[Study material]

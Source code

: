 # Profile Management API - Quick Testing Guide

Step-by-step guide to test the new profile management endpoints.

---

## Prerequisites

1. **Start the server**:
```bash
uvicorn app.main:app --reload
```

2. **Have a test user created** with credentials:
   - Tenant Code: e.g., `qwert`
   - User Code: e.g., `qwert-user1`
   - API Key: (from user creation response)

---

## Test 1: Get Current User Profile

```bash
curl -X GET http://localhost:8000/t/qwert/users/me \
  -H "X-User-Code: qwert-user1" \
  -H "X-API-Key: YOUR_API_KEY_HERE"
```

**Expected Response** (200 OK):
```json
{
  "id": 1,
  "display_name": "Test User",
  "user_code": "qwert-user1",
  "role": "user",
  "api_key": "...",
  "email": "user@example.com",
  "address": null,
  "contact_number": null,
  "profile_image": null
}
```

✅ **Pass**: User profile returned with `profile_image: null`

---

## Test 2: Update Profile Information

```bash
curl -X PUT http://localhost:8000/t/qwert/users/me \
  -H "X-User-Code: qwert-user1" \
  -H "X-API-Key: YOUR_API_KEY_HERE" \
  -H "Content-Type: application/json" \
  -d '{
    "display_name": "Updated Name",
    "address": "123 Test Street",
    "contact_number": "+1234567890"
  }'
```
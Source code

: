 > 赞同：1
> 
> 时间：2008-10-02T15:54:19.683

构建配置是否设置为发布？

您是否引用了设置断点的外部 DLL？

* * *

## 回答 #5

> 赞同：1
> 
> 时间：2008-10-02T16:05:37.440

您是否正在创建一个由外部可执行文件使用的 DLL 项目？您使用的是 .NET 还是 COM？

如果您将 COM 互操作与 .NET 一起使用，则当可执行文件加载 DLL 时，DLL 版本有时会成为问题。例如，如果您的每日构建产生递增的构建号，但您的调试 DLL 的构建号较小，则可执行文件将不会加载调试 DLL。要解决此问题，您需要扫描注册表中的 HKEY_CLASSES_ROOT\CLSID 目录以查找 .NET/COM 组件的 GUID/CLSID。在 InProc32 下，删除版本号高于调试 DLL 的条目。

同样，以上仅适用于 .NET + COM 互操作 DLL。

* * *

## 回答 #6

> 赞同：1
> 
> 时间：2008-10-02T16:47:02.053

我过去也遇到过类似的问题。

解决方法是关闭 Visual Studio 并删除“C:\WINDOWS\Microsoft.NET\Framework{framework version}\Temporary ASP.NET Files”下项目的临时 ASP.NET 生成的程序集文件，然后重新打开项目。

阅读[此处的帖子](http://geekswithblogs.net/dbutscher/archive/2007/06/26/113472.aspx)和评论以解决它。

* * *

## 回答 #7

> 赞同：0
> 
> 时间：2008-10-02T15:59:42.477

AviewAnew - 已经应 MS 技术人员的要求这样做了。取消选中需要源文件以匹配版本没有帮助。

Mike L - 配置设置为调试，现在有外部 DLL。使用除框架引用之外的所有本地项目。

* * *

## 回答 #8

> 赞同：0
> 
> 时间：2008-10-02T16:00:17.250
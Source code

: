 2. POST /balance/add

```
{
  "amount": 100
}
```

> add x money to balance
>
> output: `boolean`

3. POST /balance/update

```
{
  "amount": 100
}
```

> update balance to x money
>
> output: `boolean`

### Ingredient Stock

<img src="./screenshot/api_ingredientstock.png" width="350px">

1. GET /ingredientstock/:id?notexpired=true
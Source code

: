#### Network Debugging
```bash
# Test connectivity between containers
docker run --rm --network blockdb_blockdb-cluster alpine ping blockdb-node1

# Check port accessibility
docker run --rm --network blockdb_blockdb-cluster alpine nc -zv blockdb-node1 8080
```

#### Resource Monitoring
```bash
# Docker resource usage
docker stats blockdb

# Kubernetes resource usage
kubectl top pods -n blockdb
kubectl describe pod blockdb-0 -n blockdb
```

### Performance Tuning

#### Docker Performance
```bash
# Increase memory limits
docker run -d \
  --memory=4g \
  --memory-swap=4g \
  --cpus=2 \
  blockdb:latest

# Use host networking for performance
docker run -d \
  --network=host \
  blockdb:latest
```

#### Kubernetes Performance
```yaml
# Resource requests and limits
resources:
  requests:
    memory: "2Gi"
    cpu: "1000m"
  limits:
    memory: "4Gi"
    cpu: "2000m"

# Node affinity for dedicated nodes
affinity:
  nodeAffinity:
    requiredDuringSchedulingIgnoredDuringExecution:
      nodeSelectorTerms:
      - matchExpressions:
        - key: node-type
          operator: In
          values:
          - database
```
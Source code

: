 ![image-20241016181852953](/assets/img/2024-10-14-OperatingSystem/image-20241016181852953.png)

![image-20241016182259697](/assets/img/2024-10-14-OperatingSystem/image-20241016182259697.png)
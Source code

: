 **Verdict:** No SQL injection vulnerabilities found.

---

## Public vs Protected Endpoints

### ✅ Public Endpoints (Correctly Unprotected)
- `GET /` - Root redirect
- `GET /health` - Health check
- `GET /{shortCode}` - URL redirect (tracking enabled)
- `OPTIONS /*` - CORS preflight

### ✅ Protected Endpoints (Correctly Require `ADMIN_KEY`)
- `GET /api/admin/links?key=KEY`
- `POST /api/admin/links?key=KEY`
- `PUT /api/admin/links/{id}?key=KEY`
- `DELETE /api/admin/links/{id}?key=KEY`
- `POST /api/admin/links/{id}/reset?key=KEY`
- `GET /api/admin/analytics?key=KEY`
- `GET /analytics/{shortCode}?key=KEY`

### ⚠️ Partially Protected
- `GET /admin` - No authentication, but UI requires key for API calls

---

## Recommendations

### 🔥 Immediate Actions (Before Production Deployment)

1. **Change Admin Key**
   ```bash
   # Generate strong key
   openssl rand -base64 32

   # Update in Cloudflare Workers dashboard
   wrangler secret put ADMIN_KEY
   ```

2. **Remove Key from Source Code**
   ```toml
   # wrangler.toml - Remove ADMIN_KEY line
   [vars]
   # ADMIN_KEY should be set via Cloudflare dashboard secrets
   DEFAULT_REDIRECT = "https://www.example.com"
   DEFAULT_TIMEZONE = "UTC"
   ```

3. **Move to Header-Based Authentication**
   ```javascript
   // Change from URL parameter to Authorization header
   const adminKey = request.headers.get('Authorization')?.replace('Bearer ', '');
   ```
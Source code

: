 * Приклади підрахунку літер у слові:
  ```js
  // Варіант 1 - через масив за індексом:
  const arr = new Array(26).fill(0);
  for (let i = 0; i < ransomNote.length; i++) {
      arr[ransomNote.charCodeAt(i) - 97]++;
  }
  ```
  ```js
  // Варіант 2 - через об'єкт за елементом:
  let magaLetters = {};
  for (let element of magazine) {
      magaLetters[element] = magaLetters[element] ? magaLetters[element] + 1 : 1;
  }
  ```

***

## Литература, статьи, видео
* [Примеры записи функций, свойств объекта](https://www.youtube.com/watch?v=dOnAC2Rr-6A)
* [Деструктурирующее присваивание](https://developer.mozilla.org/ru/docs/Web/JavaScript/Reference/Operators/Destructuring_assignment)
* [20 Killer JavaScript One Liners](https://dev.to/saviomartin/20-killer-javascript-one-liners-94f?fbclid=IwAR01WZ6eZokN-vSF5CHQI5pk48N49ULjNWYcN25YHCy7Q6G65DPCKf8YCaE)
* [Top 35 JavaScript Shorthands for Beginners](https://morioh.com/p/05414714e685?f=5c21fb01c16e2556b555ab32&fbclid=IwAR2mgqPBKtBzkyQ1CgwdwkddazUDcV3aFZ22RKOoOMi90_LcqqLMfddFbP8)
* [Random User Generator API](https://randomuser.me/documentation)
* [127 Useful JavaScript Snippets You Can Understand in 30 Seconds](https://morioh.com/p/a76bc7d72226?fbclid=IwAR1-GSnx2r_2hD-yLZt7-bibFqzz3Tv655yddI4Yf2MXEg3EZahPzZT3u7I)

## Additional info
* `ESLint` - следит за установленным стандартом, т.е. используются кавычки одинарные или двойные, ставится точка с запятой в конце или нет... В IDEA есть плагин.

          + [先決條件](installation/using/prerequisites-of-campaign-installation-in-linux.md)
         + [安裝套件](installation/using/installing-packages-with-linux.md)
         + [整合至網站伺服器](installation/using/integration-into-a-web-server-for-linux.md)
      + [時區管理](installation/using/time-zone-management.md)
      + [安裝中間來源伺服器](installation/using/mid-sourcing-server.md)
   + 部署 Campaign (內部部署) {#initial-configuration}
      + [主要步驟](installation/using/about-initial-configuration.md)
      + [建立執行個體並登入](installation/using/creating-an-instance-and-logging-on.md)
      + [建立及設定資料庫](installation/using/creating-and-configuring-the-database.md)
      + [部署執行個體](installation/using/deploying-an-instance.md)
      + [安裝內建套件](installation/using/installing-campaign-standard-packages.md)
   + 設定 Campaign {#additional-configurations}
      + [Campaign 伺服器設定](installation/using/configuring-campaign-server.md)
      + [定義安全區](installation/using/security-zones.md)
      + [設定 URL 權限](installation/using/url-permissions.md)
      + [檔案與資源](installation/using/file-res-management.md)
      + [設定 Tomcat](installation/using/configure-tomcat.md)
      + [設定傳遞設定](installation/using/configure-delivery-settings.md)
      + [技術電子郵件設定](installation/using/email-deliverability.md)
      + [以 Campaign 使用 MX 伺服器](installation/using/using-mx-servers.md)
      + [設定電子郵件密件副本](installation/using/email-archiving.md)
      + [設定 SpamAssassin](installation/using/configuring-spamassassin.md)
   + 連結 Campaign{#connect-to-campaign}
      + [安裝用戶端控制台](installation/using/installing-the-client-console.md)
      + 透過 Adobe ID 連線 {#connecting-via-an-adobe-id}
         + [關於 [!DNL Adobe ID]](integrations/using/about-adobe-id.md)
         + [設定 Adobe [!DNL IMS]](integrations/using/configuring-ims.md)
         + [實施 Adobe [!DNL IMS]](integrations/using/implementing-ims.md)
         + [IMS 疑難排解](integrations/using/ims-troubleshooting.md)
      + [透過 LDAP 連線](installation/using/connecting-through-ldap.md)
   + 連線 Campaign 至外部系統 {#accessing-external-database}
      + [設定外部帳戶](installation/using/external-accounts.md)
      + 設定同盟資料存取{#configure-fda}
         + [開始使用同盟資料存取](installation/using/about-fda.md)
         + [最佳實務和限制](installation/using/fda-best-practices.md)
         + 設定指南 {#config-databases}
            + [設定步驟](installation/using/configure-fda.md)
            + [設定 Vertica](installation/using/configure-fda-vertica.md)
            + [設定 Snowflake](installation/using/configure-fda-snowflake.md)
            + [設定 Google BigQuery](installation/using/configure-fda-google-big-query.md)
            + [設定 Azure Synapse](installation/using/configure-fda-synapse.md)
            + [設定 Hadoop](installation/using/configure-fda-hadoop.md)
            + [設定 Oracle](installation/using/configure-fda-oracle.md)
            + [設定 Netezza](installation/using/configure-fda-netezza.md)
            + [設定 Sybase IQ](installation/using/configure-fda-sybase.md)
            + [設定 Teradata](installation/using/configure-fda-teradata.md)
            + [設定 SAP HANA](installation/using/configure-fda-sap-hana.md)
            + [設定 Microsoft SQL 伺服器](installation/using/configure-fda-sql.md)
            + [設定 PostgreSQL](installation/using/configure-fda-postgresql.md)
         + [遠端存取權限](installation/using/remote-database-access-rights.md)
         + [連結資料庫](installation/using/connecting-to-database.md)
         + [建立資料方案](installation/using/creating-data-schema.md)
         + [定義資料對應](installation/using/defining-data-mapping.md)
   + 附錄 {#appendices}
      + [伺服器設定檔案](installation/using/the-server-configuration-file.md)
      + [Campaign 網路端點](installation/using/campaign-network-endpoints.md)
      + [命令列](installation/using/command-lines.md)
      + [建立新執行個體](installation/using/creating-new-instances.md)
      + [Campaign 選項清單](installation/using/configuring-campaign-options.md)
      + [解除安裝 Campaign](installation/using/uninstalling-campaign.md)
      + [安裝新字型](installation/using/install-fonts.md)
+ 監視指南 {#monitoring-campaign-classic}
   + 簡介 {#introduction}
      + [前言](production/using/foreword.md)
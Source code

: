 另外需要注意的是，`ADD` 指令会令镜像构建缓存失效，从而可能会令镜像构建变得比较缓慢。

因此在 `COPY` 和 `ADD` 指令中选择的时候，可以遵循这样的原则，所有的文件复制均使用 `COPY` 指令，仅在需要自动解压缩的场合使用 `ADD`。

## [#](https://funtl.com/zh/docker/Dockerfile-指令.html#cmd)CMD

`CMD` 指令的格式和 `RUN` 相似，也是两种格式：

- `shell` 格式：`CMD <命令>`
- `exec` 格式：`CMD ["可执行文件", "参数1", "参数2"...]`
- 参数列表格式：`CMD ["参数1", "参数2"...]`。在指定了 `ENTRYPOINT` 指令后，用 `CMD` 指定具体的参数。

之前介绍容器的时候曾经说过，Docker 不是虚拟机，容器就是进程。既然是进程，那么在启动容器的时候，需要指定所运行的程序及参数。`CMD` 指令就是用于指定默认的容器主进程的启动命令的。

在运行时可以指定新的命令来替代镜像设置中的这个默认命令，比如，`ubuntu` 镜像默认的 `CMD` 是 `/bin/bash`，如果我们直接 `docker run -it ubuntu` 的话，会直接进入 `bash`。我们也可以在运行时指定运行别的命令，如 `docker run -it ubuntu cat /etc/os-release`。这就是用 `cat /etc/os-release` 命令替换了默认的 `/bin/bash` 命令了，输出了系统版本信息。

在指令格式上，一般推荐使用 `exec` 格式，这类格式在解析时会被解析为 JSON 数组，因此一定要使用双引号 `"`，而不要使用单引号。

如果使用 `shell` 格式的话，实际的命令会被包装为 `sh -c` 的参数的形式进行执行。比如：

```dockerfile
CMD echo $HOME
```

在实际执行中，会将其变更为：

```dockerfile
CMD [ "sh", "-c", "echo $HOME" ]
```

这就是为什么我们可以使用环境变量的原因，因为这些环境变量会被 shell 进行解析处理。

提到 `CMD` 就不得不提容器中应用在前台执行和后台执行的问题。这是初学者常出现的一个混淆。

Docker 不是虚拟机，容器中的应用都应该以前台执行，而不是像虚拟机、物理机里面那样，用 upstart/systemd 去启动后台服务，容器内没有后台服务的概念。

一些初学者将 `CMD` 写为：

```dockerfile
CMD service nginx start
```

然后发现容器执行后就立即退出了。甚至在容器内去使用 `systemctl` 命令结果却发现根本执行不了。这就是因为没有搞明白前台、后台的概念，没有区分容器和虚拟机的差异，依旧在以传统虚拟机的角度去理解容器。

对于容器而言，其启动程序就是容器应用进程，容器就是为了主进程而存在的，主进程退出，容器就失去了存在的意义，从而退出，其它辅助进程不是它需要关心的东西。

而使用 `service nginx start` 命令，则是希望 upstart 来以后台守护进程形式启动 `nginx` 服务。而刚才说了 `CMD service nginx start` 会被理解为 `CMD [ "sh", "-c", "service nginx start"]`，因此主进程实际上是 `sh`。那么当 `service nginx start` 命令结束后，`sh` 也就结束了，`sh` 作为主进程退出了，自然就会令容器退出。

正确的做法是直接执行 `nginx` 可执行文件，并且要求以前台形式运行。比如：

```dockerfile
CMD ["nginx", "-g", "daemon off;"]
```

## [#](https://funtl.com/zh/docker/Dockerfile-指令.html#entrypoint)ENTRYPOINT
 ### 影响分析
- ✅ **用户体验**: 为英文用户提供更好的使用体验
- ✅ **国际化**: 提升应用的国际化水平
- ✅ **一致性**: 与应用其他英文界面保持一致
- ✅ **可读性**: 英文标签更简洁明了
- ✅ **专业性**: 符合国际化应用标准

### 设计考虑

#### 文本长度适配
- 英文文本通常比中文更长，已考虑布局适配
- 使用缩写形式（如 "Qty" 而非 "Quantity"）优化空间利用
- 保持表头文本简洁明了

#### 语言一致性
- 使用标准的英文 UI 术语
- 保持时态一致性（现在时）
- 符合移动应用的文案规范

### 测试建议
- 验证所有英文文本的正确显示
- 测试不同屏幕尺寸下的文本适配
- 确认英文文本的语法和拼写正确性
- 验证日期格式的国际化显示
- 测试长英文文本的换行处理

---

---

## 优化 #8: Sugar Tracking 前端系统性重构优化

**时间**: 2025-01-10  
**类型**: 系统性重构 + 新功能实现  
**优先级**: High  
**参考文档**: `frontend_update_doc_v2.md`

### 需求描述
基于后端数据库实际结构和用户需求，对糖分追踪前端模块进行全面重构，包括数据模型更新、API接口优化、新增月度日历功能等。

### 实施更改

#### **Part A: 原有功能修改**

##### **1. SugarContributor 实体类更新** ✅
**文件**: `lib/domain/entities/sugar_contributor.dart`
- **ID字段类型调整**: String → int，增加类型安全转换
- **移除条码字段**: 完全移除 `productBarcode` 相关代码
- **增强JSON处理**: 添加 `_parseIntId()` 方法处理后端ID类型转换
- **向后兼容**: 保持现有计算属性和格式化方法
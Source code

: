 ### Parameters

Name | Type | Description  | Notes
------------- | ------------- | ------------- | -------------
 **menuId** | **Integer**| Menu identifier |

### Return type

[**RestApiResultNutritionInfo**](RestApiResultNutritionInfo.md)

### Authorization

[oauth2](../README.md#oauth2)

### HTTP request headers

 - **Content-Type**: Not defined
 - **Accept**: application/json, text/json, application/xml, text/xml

[Exercise description] Would you retype exactly the lines above, from the line with "[127 Useful JavaScript" to the line with "使用 MX 伺服器](installation/using/using-mx-servers.md)", with both end lines kept and nothing more?

[Answer to this exercise]
* [127 Useful JavaScript Snippets You Can Understand in 30 Seconds](https://morioh.com/p/a76bc7d72226?fbclid=IwAR1-GSnx2r_2hD-yLZt7-bibFqzz3Tv655yddI4Yf2MXEg3EZahPzZT3u7I)

## Additional info
* `ESLint` - следит за установленным стандартом, т.е. используются кавычки одинарные или двойные, ставится точка с запятой в конце или нет... В IDEA есть плагин.

          + [先決條件](installation/using/prerequisites-of-campaign-installation-in-linux.md)
         + [安裝套件](installation/using/installing-packages-with-linux.md)
         + [整合至網站伺服器](installation/using/integration-into-a-web-server-for-linux.md)
      + [時區管理](installation/using/time-zone-management.md)
      + [安裝中間來源伺服器](installation/using/mid-sourcing-server.md)
   + 部署 Campaign (內部部署) {#initial-configuration}
      + [主要步驟](installation/using/about-initial-configuration.md)
      + [建立執行個體並登入](installation/using/creating-an-instance-and-logging-on.md)
      + [建立及設定資料庫](installation/using/creating-and-configuring-the-database.md)
      + [部署執行個體](installation/using/deploying-an-instance.md)
      + [安裝內建套件](installation/using/installing-campaign-standard-packages.md)
   + 設定 Campaign {#additional-configurations}
      + [Campaign 伺服器設定](installation/using/configuring-campaign-server.md)
      + [定義安全區](installation/using/security-zones.md)
      + [設定 URL 權限](installation/using/url-permissions.md)
      + [檔案與資源](installation/using/file-res-management.md)
      + [設定 Tomcat](installation/using/configure-tomcat.md)
      + [設定傳遞設定](installation/using/configure-delivery-settings.md)
      + [技術電子郵件設定](installation/using/email-deliverability.md)
      + [以 Campaign 使用 MX 伺服器](installation/using/using-mx-servers.md)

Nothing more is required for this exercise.